Rust-first gradient boosting for structured regression with time-aware validation utilities and Python bindings

Project description

AlloyGBM

AlloyGBM is a Rust-first gradient boosting library for structured regression, with a Python API focused on fast native execution, deterministic training, and time-aware tabular workflows.

It is currently strongest on panel and finance-style regression problems where leakage-aware validation and practical iteration speed matter.
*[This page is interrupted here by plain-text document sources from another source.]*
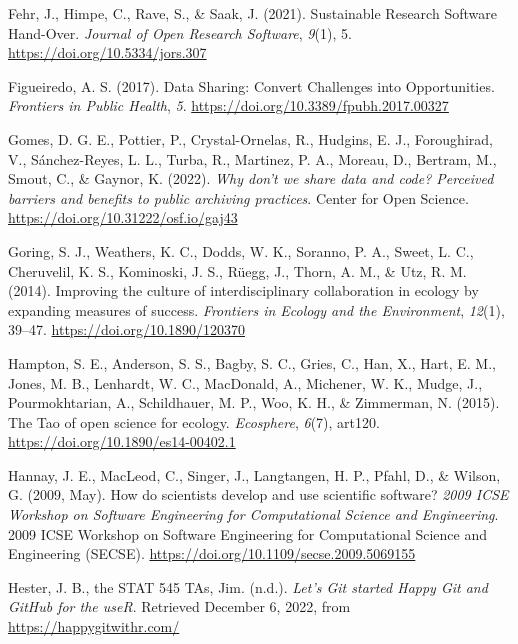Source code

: \begin{CSLReferences}{1}{0}
\leavevmode{}%
Fehr, J., Himpe, C., Rave, S., \& Saak, J. (2021). Sustainable Research Software Hand-Over. \emph{Journal of Open Research Software}, \emph{9}(1), 5. \url{https://doi.org/10.5334/jors.307}

\leavevmode{}%
Figueiredo, A. S. (2017). Data Sharing: Convert Challenges into Opportunities. \emph{Frontiers in Public Health}, \emph{5}. \url{https://doi.org/10.3389/fpubh.2017.00327}

\leavevmode{}%
Gomes, D. G. E., Pottier, P., Crystal-Ornelas, R., Hudgins, E. J., Foroughirad, V., Sánchez-Reyes, L. L., Turba, R., Martinez, P. A., Moreau, D., Bertram, M., Smout, C., \& Gaynor, K. (2022). \emph{Why don't we share data and code? Perceived barriers and benefits to public archiving practices}. Center for Open Science. \url{https://doi.org/10.31222/osf.io/gaj43}

\leavevmode{}%
Goring, S. J., Weathers, K. C., Dodds, W. K., Soranno, P. A., Sweet, L. C., Cheruvelil, K. S., Kominoski, J. S., Rüegg, J., Thorn, A. M., \& Utz, R. M. (2014). Improving the culture of interdisciplinary collaboration in ecology by expanding measures of success. \emph{Frontiers in Ecology and the Environment}, \emph{12}(1), 39--47. \url{https://doi.org/10.1890/120370}

\leavevmode{}%
Hampton, S. E., Anderson, S. S., Bagby, S. C., Gries, C., Han, X., Hart, E. M., Jones, M. B., Lenhardt, W. C., MacDonald, A., Michener, W. K., Mudge, J., Pourmokhtarian, A., Schildhauer, M. P., Woo, K. H., \& Zimmerman, N. (2015). The Tao of open science for ecology. \emph{Ecosphere}, \emph{6}(7), art120. \url{https://doi.org/10.1890/es14-00402.1}

\leavevmode{}%
Hannay, J. E., MacLeod, C., Singer, J., Langtangen, H. P., Pfahl, D., \& Wilson, G. (2009, May). How do scientists develop and use scientific software? \emph{2009 ICSE Workshop on Software Engineering for Computational Science and Engineering}. 2009 ICSE Workshop on Software Engineering for Computational Science and Engineering (SECSE). \url{https://doi.org/10.1109/secse.2009.5069155}

\leavevmode{}%
Hester, J. B., the STAT 545 TAs, Jim. (n.d.). \emph{Let's Git started \textbar{} Happy Git and GitHub for the useR}. Retrieved December 6, 2022, from \url{https://happygitwithr.com/}


\end{CSLReferences}
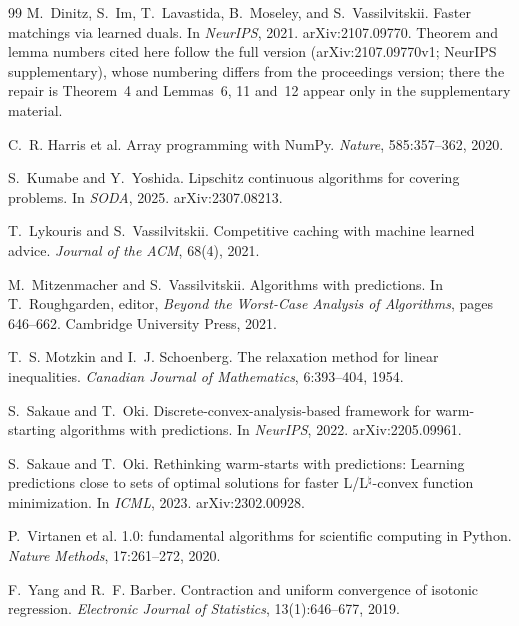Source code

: \begin{thebibliography}{99}
M.~Dinitz, S.~Im, T.~Lavastida, B.~Moseley, and S.~Vassilvitskii.
\newblock Faster matchings via learned duals.
\newblock In \emph{NeurIPS}, 2021. arXiv:2107.09770. Theorem and lemma numbers cited here follow
the full version (arXiv:2107.09770v1; NeurIPS supplementary), whose numbering differs from the
proceedings version; there the repair is Theorem~4 and Lemmas~6, 11 and~12 appear only in the
supplementary material.

C.~R. Harris et al.
\newblock Array programming with {NumPy}.
\newblock \emph{Nature}, 585:357--362, 2020.

S.~Kumabe and Y.~Yoshida.
\newblock Lipschitz continuous algorithms for covering problems.
\newblock In \emph{SODA}, 2025. arXiv:2307.08213.

T.~Lykouris and S.~Vassilvitskii.
\newblock Competitive caching with machine learned advice.
\newblock \emph{Journal of the ACM}, 68(4), 2021.

M.~Mitzenmacher and S.~Vassilvitskii.
\newblock Algorithms with predictions.
\newblock In T.~Roughgarden, editor, \emph{Beyond the Worst-Case Analysis of Algorithms}, pages
646--662. Cambridge University Press, 2021.

T.~S. Motzkin and I.~J. Schoenberg.
\newblock The relaxation method for linear inequalities.
\newblock \emph{Canadian Journal of Mathematics}, 6:393--404, 1954.

S.~Sakaue and T.~Oki.
\newblock Discrete-convex-analysis-based framework for warm-starting algorithms with predictions.
\newblock In \emph{NeurIPS}, 2022. arXiv:2205.09961.

S.~Sakaue and T.~Oki.
\newblock Rethinking warm-starts with predictions: Learning predictions close to sets of optimal
solutions for faster L/L$^\natural$-convex function minimization.
\newblock In \emph{ICML}, 2023. arXiv:2302.00928.

P.~Virtanen et al.
 1.0: fundamental algorithms for scientific computing in {Python}.
\newblock \emph{Nature Methods}, 17:261--272, 2020.

F.~Yang and R.~F. Barber.
\newblock Contraction and uniform convergence of isotonic regression.
\newblock \emph{Electronic Journal of Statistics}, 13(1):646--677, 2019.

\end{thebibliography}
It also includes native artifact prediction, SHAP explanations, and purged time-series split helpers in the Python package.

When To Use AlloyGBM

AlloyGBM is a good fit when you want:

  • a native-backed gradient boosting regressor with a small Python API surface
  • deterministic CPU training and inference
  • time-aware validation helpers for forecasting or panel-style workflows
  • native prediction from serialized artifacts
  • SHAP-based local explanations and global feature importances

If you need the broadest possible objective support, classification, ranking, multiple categorical columns, or the strongest out-of-the-box results on generic tabular benchmarks, you should still expect XGBoost, LightGBM, or CatBoost to be stronger today.

Installation

PyPI:

pip install alloygbm

From source:

python -m pip install --upgrade maturin
maturin develop --manifest-path bindings/python/Cargo.toml --release

AlloyGBM currently targets Python 3.11+ and uses a native Rust extension module.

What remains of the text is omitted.